Eight- to 12-week-old C3H mice were anesthetized as described (“Allogeneic implantation of MSCs”). B16 cells, C3 MSCs, and mMSCs were prepared either as single-cell type suspensions (5 × 105 cells in 100 μL PBS) or a mix of cells (5 × 105 B16 cells and 5 × 105 MSCs, unless otherwise mentioned, in 100 μL PBS). Subcutaneous administration of B16 cells (alone or mixed with MSCs) was always performed in the abdominal area. Injection of MSCs at distant sites of B16 implantation was performed either subcutaneously at a distance of at least 2 cm or systemically by intravenous injection. Mice were examined 3 times a week and tumor growth was evaluated by measuring the length and width of tumor mass. At the end of the experiment, animals were killed and tumors were recovered. Tumor masses were weighed and analyzed by histology.


Tumor samples were fixed in 4% formaldehyde solution for several days and then processed for routine histology. Paraffin-embedded tissue sections (5 μm) were rehydrated through a gradient of toluene and alcohol and either stained with hematoxylin-eosin-safranin O before examination by light microscopy or mounted in fluorescent mounting medium (Dako, Trappes, France) for red fluorescence visualization.

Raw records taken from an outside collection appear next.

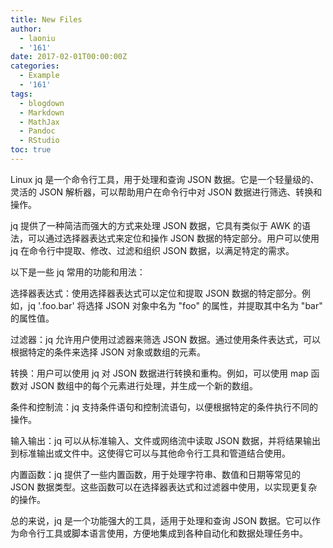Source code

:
 ```yaml
---
title: New Files
author:
  - laoniu
  - '161'
date: 2017-02-01T00:00:00Z
categories:
  - Example
  - '161'
tags:
  - blogdown
  - Markdown
  - MathJax
  - Pandoc
  - RStudio
toc: true
---
```

Linux jq 是一个命令行工具，用于处理和查询 JSON 数据。它是一个轻量级的、灵活的 JSON 解析器，可以帮助用户在命令行中对 JSON 数据进行筛选、转换和操作。

jq 提供了一种简洁而强大的方式来处理 JSON 数据，它具有类似于 AWK 的语法，可以通过选择器表达式来定位和操作 JSON 数据的特定部分。用户可以使用 jq 在命令行中提取、修改、过滤和组织 JSON 数据，以满足特定的需求。

以下是一些 jq 常用的功能和用法：

选择器表达式：使用选择器表达式可以定位和提取 JSON 数据的特定部分。例如，jq '.foo.bar' 将选择 JSON 对象中名为 "foo" 的属性，并提取其中名为 "bar" 的属性值。

过滤器：jq 允许用户使用过滤器来筛选 JSON 数据。通过使用条件表达式，可以根据特定的条件来选择 JSON 对象或数组的元素。

转换：用户可以使用 jq 对 JSON 数据进行转换和重构。例如，可以使用 map 函数对 JSON 数组中的每个元素进行处理，并生成一个新的数组。

条件和控制流：jq 支持条件语句和控制流语句，以便根据特定的条件执行不同的操作。

输入输出：jq 可以从标准输入、文件或网络流中读取 JSON 数据，并将结果输出到标准输出或文件中。这使得它可以与其他命令行工具和管道结合使用。

内置函数：jq 提供了一些内置函数，用于处理字符串、数值和日期等常见的 JSON 数据类型。这些函数可以在选择器表达式和过滤器中使用，以实现更复杂的操作。

总的来说，jq 是一个功能强大的工具，适用于处理和查询 JSON 数据。它可以作为命令行工具或脚本语言使用，方便地集成到各种自动化和数据处理任务中。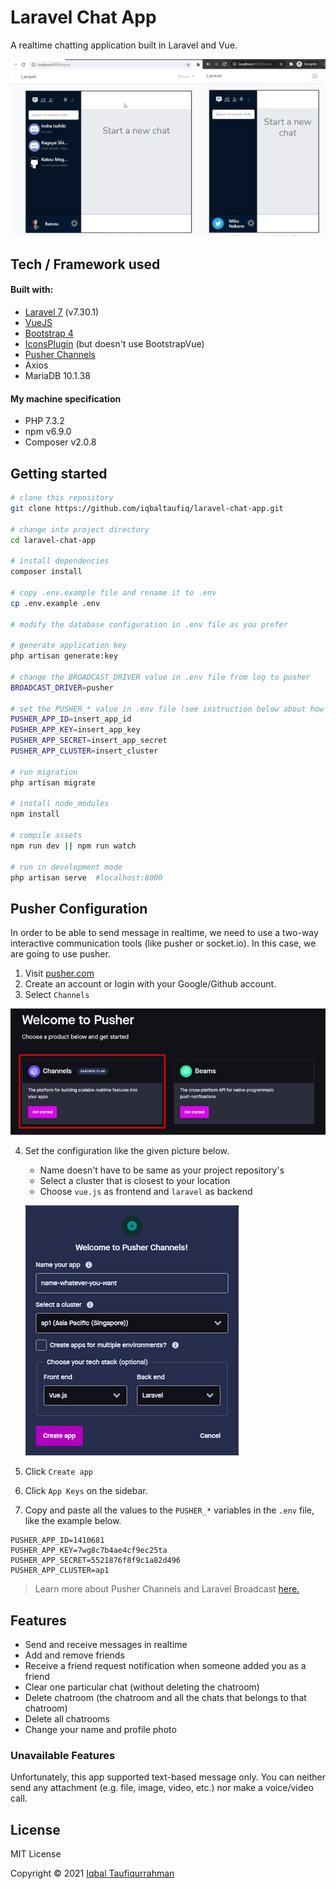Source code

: # Laravel Chat App
A realtime chatting application built in Laravel and Vue.

![gif](./resources/demo/demo.gif)

## Tech / Framework used
#### Built with:
- [Laravel 7](https://laravel.com) (v7.30.1)
- [VueJS](https://vuejs.org)
- [Bootstrap 4](https://getbootstrap.com)
- [IconsPlugin](https://bootstrap-vue.org) (but doesn't use BootstrapVue)
- [Pusher Channels](https://pusher.com)
- Axios
- MariaDB 10.1.38

#### My machine specification
- PHP 7.3.2
- npm v6.9.0
- Composer v2.0.8


## Getting started
```bash
# clone this repository
git clone https://github.com/iqbaltaufiq/laravel-chat-app.git

# change into project directory
cd laravel-chat-app

# install dependencies
composer install

# copy .env.example file and rename it to .env
cp .env.example .env

# modify the database configuration in .env file as you prefer

# generate application key
php artisan generate:key

# change the BROADCAST_DRIVER value in .env file from log to pusher
BROADCAST_DRIVER=pusher

# set the PUSHER_* value in .env file (see instruction below about how to get the pusher key)
PUSHER_APP_ID=insert_app_id
PUSHER_APP_KEY=insert_app_key
PUSHER_APP_SECRET=insert_app_secret
PUSHER_APP_CLUSTER=insert_cluster

# run migration
php artisan migrate

# install node_modules
npm install

# compile assets
npm run dev || npm run watch

# run in development mode
php artisan serve  #localhost:8000
```

## Pusher Configuration
In order to be able to send message in realtime, we need to use a two-way interactive communication tools (like pusher or socket.io). In this case, we are going to use pusher.
1. Visit [pusher.com](https://pusher.com)
2. Create an account or login with your Google/Github account.
3. Select `Channels`

![](./resources/demo/pusher2.jpg)

4. Set the configuration like the given picture below.
	- Name doesn't have to be same as your project repository's
	- Select a cluster that is closest to your location
	- Choose `vue.js` as frontend and `laravel` as backend
	
	![](./resources/demo/pusher1.jpg)
	
5. Click `Create app`
6. Click `App Keys` on the sidebar.
7. Copy and paste all the values to the `PUSHER_*` variables in the `.env` file, like the example below.
```dotenv
PUSHER_APP_ID=1410681
PUSHER_APP_KEY=7wg8c7b4ae4cf9ec25ta
PUSHER_APP_SECRET=5521876f8f9c1a82d496
PUSHER_APP_CLUSTER=ap1
```

> Learn more about Pusher Channels and Laravel Broadcast [here.](https://laravel.com/docs/7.x/broadcasting)

## Features
- Send and receive messages in realtime
- Add and remove friends
- Receive a friend request notification when someone added you as a friend
- Clear one particular chat (without deleting the chatroom)
- Delete chatroom (the chatroom and all the chats that belongs to that chatroom)
- Delete all chatrooms
- Change your name and profile photo

### Unavailable Features
Unfortunately, this app supported text-based message only. You can neither send any attachment (e.g. file, image, video, etc.) nor make a voice/video call.

## License
MIT License

Copyright &copy; 2021 [Iqbal Taufiqurrahman](https://github.com/iqbaltaufiq)
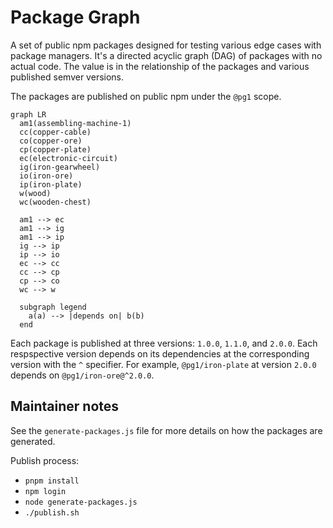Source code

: # Package Graph

A set of public npm packages designed for testing various edge cases with
package managers. It's a directed acyclic graph (DAG) of packages with no
actual code. The value is in the relationship of the packages and various
published semver versions.

The packages are published on public npm under the `@pg1` scope.

```mermaid
graph LR
  am1(assembling-machine-1)
  cc(copper-cable)
  co(copper-ore)
  cp(copper-plate)
  ec(electronic-circuit)
  ig(iron-gearwheel)
  io(iron-ore)
  ip(iron-plate)
  w(wood)
  wc(wooden-chest)

  am1 --> ec
  am1 --> ig
  am1 --> ip
  ig --> ip
  ip --> io
  ec --> cc
  cc --> cp
  cp --> co
  wc --> w

  subgraph legend
    a(a) --> |depends on| b(b)
  end
```

Each package is published at three versions: `1.0.0`, `1.1.0`, and `2.0.0`.
Each respspective version depends on its dependencies at the corresponding
version with the `^` specifier. For example, `@pg1/iron-plate` at version `2.0.0`
depends on `@pg1/iron-ore@^2.0.0`.

## Maintainer notes

See the `generate-packages.js` file for more details on how the packages are
generated.

Publish process:
- `pnpm install`
- `npm login`
- `node generate-packages.js`
- `./publish.sh`
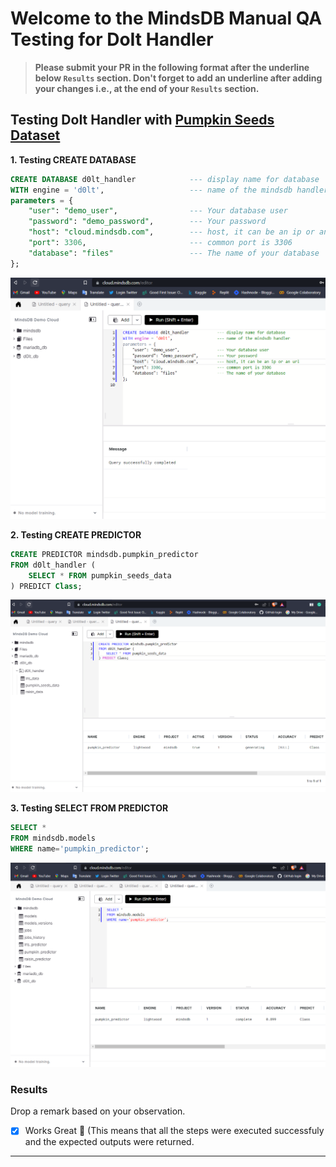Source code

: # Welcome to the MindsDB Manual QA Testing for DoIt Handler

> **Please submit your PR in the following format after the underline below `Results` section. Don't forget to add an underline after adding your changes i.e., at the end of your `Results` section.**

## Testing DoIt Handler with [Pumpkin Seeds Dataset](https://www.kaggle.com/datasets/muratkokludataset/pumpkin-seeds-dataset)

**1. Testing CREATE DATABASE**

```sql
CREATE DATABASE d0lt_handler            --- display name for database
WITH engine = 'd0lt',                   --- name of the mindsdb handler 
parameters = {
    "user": "demo_user",                --- Your database user
    "password": "demo_password",        --- Your password
    "host": "cloud.mindsdb.com",        --- host, it can be an ip or an url
    "port": 3306,                       --- common port is 3306
    "database": "files"                 --- The name of your database
};
```

![CREATE_DATABASE](create-db.png)

**2. Testing CREATE PREDICTOR**

```sql
CREATE PREDICTOR mindsdb.pumpkin_predictor
FROM d0lt_handler (
    SELECT * FROM pumpkin_seeds_data
) PREDICT Class;
```

![CREATE_PREDICTOR](create-predictor.png)

**3. Testing SELECT FROM PREDICTOR**

```sql
SELECT * 
FROM mindsdb.models
WHERE name='pumpkin_predictor';
```

![SELECT_FROM](predict-target.png)

### Results

Drop a remark based on your observation.
- [x] Works Great 💚 (This means that all the steps were executed successfuly and the expected outputs were returned.

---
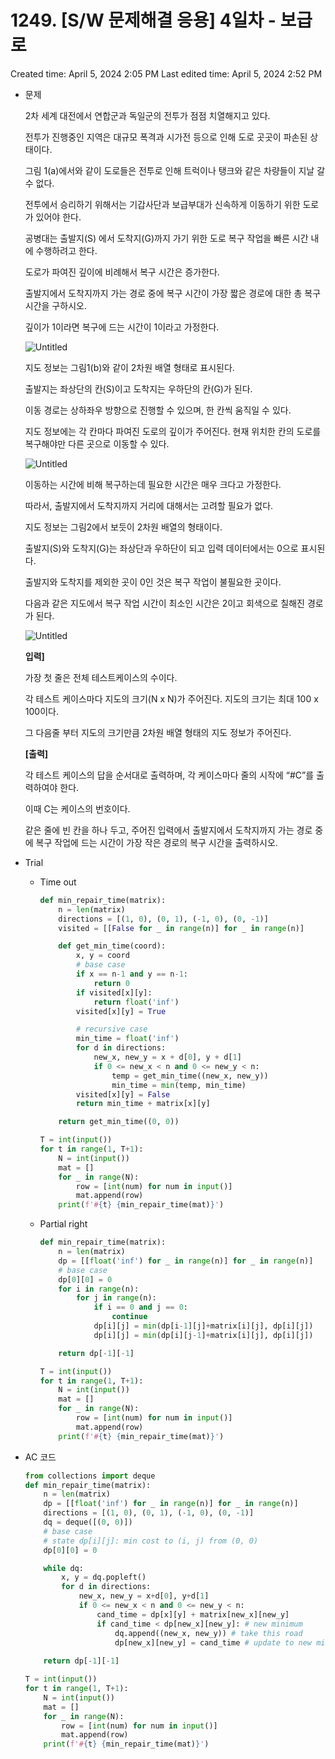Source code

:# 1249. [S/W 문제해결 응용] 4일차 - 보급로

Created time: April 5, 2024 2:05 PM
Last edited time: April 5, 2024 2:52 PM

- 문제
    
    2차 세계 대전에서 연합군과 독일군의 전투가 점점 치열해지고 있다.
    
    전투가 진행중인 지역은 대규모 폭격과 시가전 등으로 인해 도로 곳곳이 파손된 상태이다.
    
    그림 1(a)에서와 같이 도로들은 전투로 인해 트럭이나 탱크와 같은 차량들이 지날 갈 수 없다.
    
    전투에서 승리하기 위해서는 기갑사단과 보급부대가 신속하게 이동하기 위한 도로가 있어야 한다.
    
    공병대는 출발지(S) 에서 도착지(G)까지 가기 위한 도로 복구 작업을 빠른 시간 내에 수행하려고 한다.
    
    도로가 파여진 깊이에 비례해서 복구 시간은 증가한다.
    
    출발지에서 도착지까지 가는 경로 중에 복구 시간이 가장 짧은 경로에 대한 총 복구 시간을 구하시오.
    
    깊이가 1이라면 복구에 드는 시간이 1이라고 가정한다.
    
    ![Untitled](Untitled%2065.png)
    
    지도 정보는 그림1(b)와 같이 2차원 배열 형태로 표시된다.
    
    출발지는 좌상단의 칸(S)이고 도착지는 우하단의 칸(G)가 된다.
    
    이동 경로는 상하좌우 방향으로 진행할 수 있으며, 한 칸씩 움직일 수 있다.
    
    지도 정보에는 각 칸마다 파여진 도로의 깊이가 주어진다. 현재 위치한 칸의 도로를 복구해야만 다른 곳으로 이동할 수 있다.
    
    ![Untitled](Untitled%2066.png)
    
    이동하는 시간에 비해 복구하는데 필요한 시간은 매우 크다고 가정한다.
    
    따라서, 출발지에서 도착지까지 거리에 대해서는 고려할 필요가 없다.
    
    지도 정보는 그림2에서 보듯이 2차원 배열의 형태이다.
    
    출발지(S)와 도착지(G)는 좌상단과 우하단이 되고 입력 데이터에서는 0으로 표시된다.
    
    출발지와 도착지를 제외한 곳이 0인 것은 복구 작업이 불필요한 곳이다.
    
    다음과 같은 지도에서 복구 작업 시간이 최소인 시간은 2이고 회색으로 칠해진 경로가 된다.
    
    ![Untitled](Untitled%2067.png)
    
    **입력]**
    
    가장 첫 줄은 전체 테스트케이스의 수이다.
    
    각 테스트 케이스마다 지도의 크기(N x N)가 주어진다. 지도의 크기는 최대 100 x 100이다.
    
    그 다음줄 부터 지도의 크기만큼 2차원 배열 형태의 지도 정보가 주어진다.
    
    **[출력]**
    
    각 테스트 케이스의 답을 순서대로 출력하며, 각 케이스마다 줄의 시작에 “#C”를 출력하여야 한다.
    
    이때 C는 케이스의 번호이다.
    
    같은 줄에 빈 칸을 하나 두고, 주어진 입력에서 출발지에서 도착지까지 가는 경로 중에 복구 작업에 드는 시간이 가장 작은 경로의 복구 시간을 출력하시오.
    
- Trial
    - Time out
        
        ```python
        def min_repair_time(matrix):
            n = len(matrix)
            directions = [(1, 0), (0, 1), (-1, 0), (0, -1)]
            visited = [[False for _ in range(n)] for _ in range(n)]
        
            def get_min_time(coord):
                x, y = coord
                # base case
                if x == n-1 and y == n-1:
                    return 0
                if visited[x][y]:
                    return float('inf')
                visited[x][y] = True
        
                # recursive case
                min_time = float('inf')
                for d in directions:
                    new_x, new_y = x + d[0], y + d[1]
                    if 0 <= new_x < n and 0 <= new_y < n:
                        temp = get_min_time((new_x, new_y))
                        min_time = min(temp, min_time)
                visited[x][y] = False
                return min_time + matrix[x][y]
        
            return get_min_time((0, 0))
        
        T = int(input())
        for t in range(1, T+1):
            N = int(input())
            mat = []
            for _ in range(N):
                row = [int(num) for num in input()]
                mat.append(row)
            print(f'#{t} {min_repair_time(mat)}')
        ```
        
    - Partial right
        
        ```python
        def min_repair_time(matrix):
            n = len(matrix)
            dp = [[float('inf') for _ in range(n)] for _ in range(n)]
            # base case
            dp[0][0] = 0
            for i in range(n):
                for j in range(n):
                    if i == 0 and j == 0:
                        continue
                    dp[i][j] = min(dp[i-1][j]+matrix[i][j], dp[i][j])
                    dp[i][j] = min(dp[i][j-1]+matrix[i][j], dp[i][j])
        
            return dp[-1][-1]
        
        T = int(input())
        for t in range(1, T+1):
            N = int(input())
            mat = []
            for _ in range(N):
                row = [int(num) for num in input()]
                mat.append(row)
            print(f'#{t} {min_repair_time(mat)}')
        ```
        
    
- AC 코드
    
    ```python
    from collections import deque
    def min_repair_time(matrix):
        n = len(matrix)
        dp = [[float('inf') for _ in range(n)] for _ in range(n)]
        directions = [(1, 0), (0, 1), (-1, 0), (0, -1)]
        dq = deque([(0, 0)])
        # base case
        # state dp[i][j]: min cost to (i, j) from (0, 0)
        dp[0][0] = 0
    
        while dq:
            x, y = dq.popleft()
            for d in directions:
                new_x, new_y = x+d[0], y+d[1]
                if 0 <= new_x < n and 0 <= new_y < n:
                    cand_time = dp[x][y] + matrix[new_x][new_y]
                    if cand_time < dp[new_x][new_y]: # new minimum
                        dq.append((new_x, new_y)) # take this road
                        dp[new_x][new_y] = cand_time # update to new min
        
        return dp[-1][-1]
    
    T = int(input())
    for t in range(1, T+1):
        N = int(input())
        mat = []
        for _ in range(N):
            row = [int(num) for num in input()]
            mat.append(row)
        print(f'#{t} {min_repair_time(mat)}')
    ```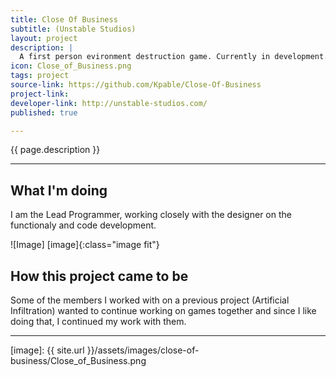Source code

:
 ```yaml
---
title: Close Of Business
subtitle: (Unstable Studios)
layout: project
description: |
  A first person evironment destruction game. Currently in development.
icon: Close_of_Business.png
tags: project
source-link: https://github.com/Kpable/Close-Of-Business
project-link: 
developer-link: http://unstable-studios.com/
published: true

---
```


<!-- Description -->
{{ page.description }}

---

## What I'm doing 

I am the Lead Programmer, working closely with the designer on the functionaly and code development.


![Image] [image]{:class="image fit"}

<!--excerpt_end-->

## How this project came to be

Some of the members I worked with on a previous project (Artificial Infiltration) wanted to continue working on games together and since I like doing that, I continued my work with them.


---


[image]: {{ site.url }}/assets/images/close-of-business/Close_of_Business.png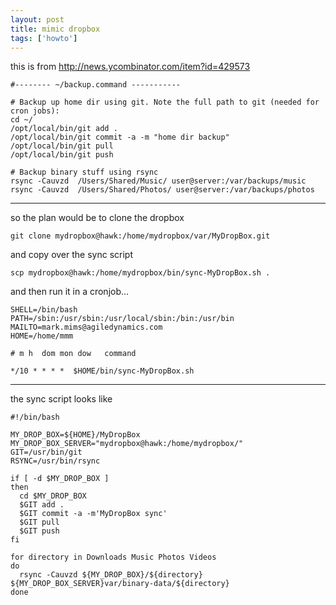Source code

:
 ```yaml
---
layout: post
title: mimic dropbox
tags: ['howto']
---
```


this is from http://news.ycombinator.com/item?id=429573


    #-------- ~/backup.command -----------

    # Backup up home dir using git. Note the full path to git (needed for cron jobs):
    cd ~/
    /opt/local/bin/git add . 
    /opt/local/bin/git commit -a -m "home dir backup"
    /opt/local/bin/git pull
    /opt/local/bin/git push

    # Backup binary stuff using rsync
    rsync -Cauvzd  /Users/Shared/Music/ user@server:/var/backups/music
    rsync -Cauvzd  /Users/Shared/Photos/ user@server:/var/backups/photos


---

so the plan would be to clone the dropbox

    git clone mydropbox@hawk:/home/mydropbox/var/MyDropBox.git

and copy over the sync script

    scp mydropbox@hawk:/home/mydropbox/bin/sync-MyDropBox.sh .

and then run it in a cronjob...

    SHELL=/bin/bash
    PATH=/sbin:/usr/sbin:/usr/local/sbin:/bin:/usr/bin
    MAILTO=mark.mims@agiledynamics.com
    HOME=/home/mmm

    # m h  dom mon dow   command

    */10 * * * *  $HOME/bin/sync-MyDropBox.sh


---

the sync script looks like

    #!/bin/bash

    MY_DROP_BOX=${HOME}/MyDropBox
    MY_DROP_BOX_SERVER="mydropbox@hawk:/home/mydropbox/"
    GIT=/usr/bin/git
    RSYNC=/usr/bin/rsync

    if [ -d $MY_DROP_BOX ]
    then
      cd $MY_DROP_BOX
      $GIT add .
      $GIT commit -a -m'MyDropBox sync'
      $GIT pull
      $GIT push
    fi

    for directory in Downloads Music Photos Videos
    do
      rsync -Cauvzd ${MY_DROP_BOX}/${directory} ${MY_DROP_BOX_SERVER}var/binary-data/${directory}
    done
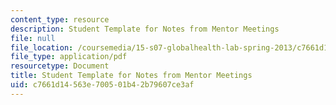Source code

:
 ```yaml
---
content_type: resource
description: Student Template for Notes from Mentor Meetings
file: null
file_location: /coursemedia/15-s07-globalhealth-lab-spring-2013/c7661d14563e700501b42b79607ce3af_MIT15_S07S13_student-template.pdf
file_type: application/pdf
resourcetype: Document
title: Student Template for Notes from Mentor Meetings
uid: c7661d14-563e-7005-01b4-2b79607ce3af
---
```

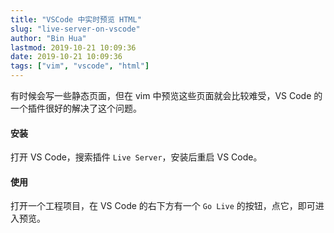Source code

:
 ```yaml
---
title: "VSCode 中实时预览 HTML"
slug: "live-server-on-vscode"
author: "Bin Hua"
lastmod: 2019-10-21 10:09:36
date: 2019-10-21 10:09:36
tags: ["vim", "vscode", "html"]
---
```


有时候会写一些静态页面，但在 vim 中预览这些页面就会比较难受，VS Code 的一个插件很好的解决了这个问题。

#### 安装

打开 VS Code，搜索插件 `Live Server`，安装后重启 VS Code。

#### 使用

打开一个工程项目，在 VS Code 的右下方有一个 `Go Live` 的按钮，点它，即可进入预览。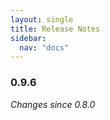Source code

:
 ```yaml
---
layout: single
title: Release Notes
sidebar: 
  nav: "docs"
---
```


### 0.9.6
*Changes since 0.8.0*
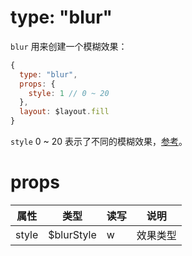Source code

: # type: "blur"

`blur` 用来创建一个模糊效果：

```js
{
  type: "blur",
  props: {
    style: 1 // 0 ~ 20
  },
  layout: $layout.fill
}
```

`style` 0 ~ 20 表示了不同的模糊效果，[参考](data/constant.md?id=blurstyle)。

# props

属性 | 类型 | 读写 | 说明
---|---|---|---
style | $blurStyle | w | 效果类型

Proliferation of alloreactive T cells is inhibited by MSCs in a dose-dependent manner

First, the immunologic properties of the murine mesenchymal progenitor cell line, C3 MSC, were tested in a proliferative assay using splenocytes of BALB/c mice as responding cells and ConA as mitogen. Addition of C3 MSCs inhibited the ConA-induced proliferative response of BALB/c splenocytes to a similar background level as that induced by autologous cells (Figure 1A). Using a MLR, C3 MSCs were also able to suppress the proliferation of responder BALB/c lymphocytes, elicited by allogeneic splenocytes of DBA1 mice (Figure 1A). Suppression of the proliferative response of allogeneic responder splenocytes occurred in a dose-dependent manner and was only partially reversed at the C3 MSC/responder cell ratio of 1:100, suggesting a potent effector mechanism (Figure 1B). We then tested the immunosuppressive effects of C3 MSCs on the proliferative response of BALB/c splenocytes when stimulated by mature BM-DCs. In these conditions, the proliferative activity of responding cells was much higher than that induced by allogeneic splenocytes and the C3 MSCs were still highly efficient in inhibiting the T-cell proliferation of lymphocytes (Figure 1C). Indeed, inhibition of T-cell proliferation induced by MSCs was observed whether the stimulation was triggered by a T-cell receptor (TCR)-independent mitogen, allogeneic cells, or professional antigen-presenting cells.

Figure 1.

C3 MSCs inhibit an allogeneic proliferative response in a dose-dependent manner. Responding BALB/c splenocytes (105 cells) were incubated for 4 days with either 5 μg/mL ConA or mitomycin-treated DBA1 splenocytes (105) or various ratios of DCs, with or without C3 MSCs (105 cells or various ratios). (A) C3 MSCs inhibit the TCR-independent (ConA) and dependent (allogeneic) T-cell proliferative response. The proliferative response corresponding to the average cpm of triplicates of ConA-induced T-cell proliferation was assigned the value of 100% ± SD. (B) C3 MSCs induce a dose-dependent inhibition of allogeneic T-lymphocyte proliferation. Results are expressed as the percent of T-cell proliferation obtained in the absence of MSCs ± SD. (C) C3 MSCs repress T-cell proliferative activity induced by allogeneic professional antigen-presenting dendritic cells. The T-cell proliferation induced by allogeneic splenocytes was assigned the value of 100% ± SD.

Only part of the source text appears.